Work to complete
List all lines of the data that include the string "begin".

Raw data
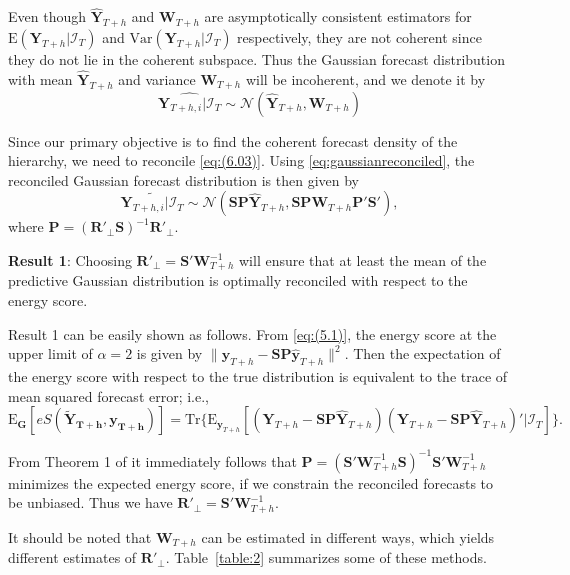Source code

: \documentclass[a4paper, 11pt]{article}
\def\E{\text{E}}
\theoremstyle{theo}
\theoremstyle{definition}
\begin{document}
Even though $\hat{\bm{Y}}_{T+h}$ and $\bm{W}_{T+h}$ are asymptotically consistent estimators for $\E(\bm{Y}_{T+h}|\bm{\mathcal{I}}_T)$ and $\text{Var}(\bm{Y}_{T+h}|\bm{\mathcal{I}}_T)$ respectively, they are not coherent since they do not lie in the coherent subspace. Thus the Gaussian forecast distribution with mean $\hat{\bm{Y}}_{T+h}$ and variance $\bm{W}_{T+h}$ will be incoherent, and we denote it by
\begin{equation}\label{eq:(6.03)}
\widehat{\bm{Y}_{T+h,i}|\bm{\mathcal{I}}_T} \sim \mathcal{N}(\hat{\bm{Y}}_{T+h}, \bm{W}_{T+h})
\end{equation}

Since our primary objective is to find the coherent forecast density of the hierarchy, we need to reconcile \eqref{eq:(6.03)}. Using \eqref{eq:gaussianreconciled}, the reconciled Gaussian forecast distribution is then given by
\begin{equation}\label{eq:(6.04)}
\widetilde{\bm{Y}_{T+h,i}|\bm{\mathcal{I}}_T} \sim \mathcal{N}(\bm{SP}\hat{\bm{Y}}_{T+h}, \bm{SP}\bm{W}_{T+h}\bm{P}'\bm{S}'),
\end{equation}
where $\bm{P} = (\bm{R}'_\bot \bm{S})^{-1}\bm{R}'_\bot$.

\textbf{Result 1}: Choosing $\bm{R}'_\bot = \bm{S}'\bm{W}_{T+h}^{-1}$ will ensure that at least the mean of the predictive Gaussian distribution is optimally reconciled with respect to the energy score.

Result 1 can be easily shown as follows. From \eqref{eq:(5.1)}, the energy score at the upper limit of $\alpha=2$ is given by $\|\bm{y}_{T+h}-\bm{SP}\hat{\bm{y}}_{T+h}\|^2$. Then the expectation of the energy score with respect to the true distribution is equivalent to the trace of mean squared forecast error; i.e.,
$$
\E_{\bm{G}}[eS(\bm{\tilde{Y}_{T+h},y_{T+h}})]= \text{Tr}\{\E_{\bm{y}_{T+h}}[(\bm{Y}_{T+h}-\bm{SP}\hat{\bm{Y}}_{T+h})(\bm{Y}_{T+h}-\bm{SP}\hat{\bm{Y}}_{T+h})'|\mathcal{I}_{T}]\}.
$$

From Theorem 1 of \citet{Wickramasuriya2017} it immediately follows that $\bm{P} = (\bm{S}'\bm{W}_{T+h}^{-1}\bm{S})^{-1}\bm{S}'\bm{W}_{T+h}^{-1}$ minimizes the expected energy score, if we constrain the reconciled forecasts to be unbiased. Thus we have $\bm{R}'_\bot = \bm{S}'\bm{W}_{T+h}^{-1}$.

It should be noted that $\bm{W}_{T+h}$ can be estimated in different ways, which yields different estimates of $\bm{R}'_\bot$. Table~\ref{table:2} summarizes some of these methods.
\end{document}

Answer
\begin{document}
\begin{equation}\label{eq:(6.03)}
\begin{equation}\label{eq:(6.04)}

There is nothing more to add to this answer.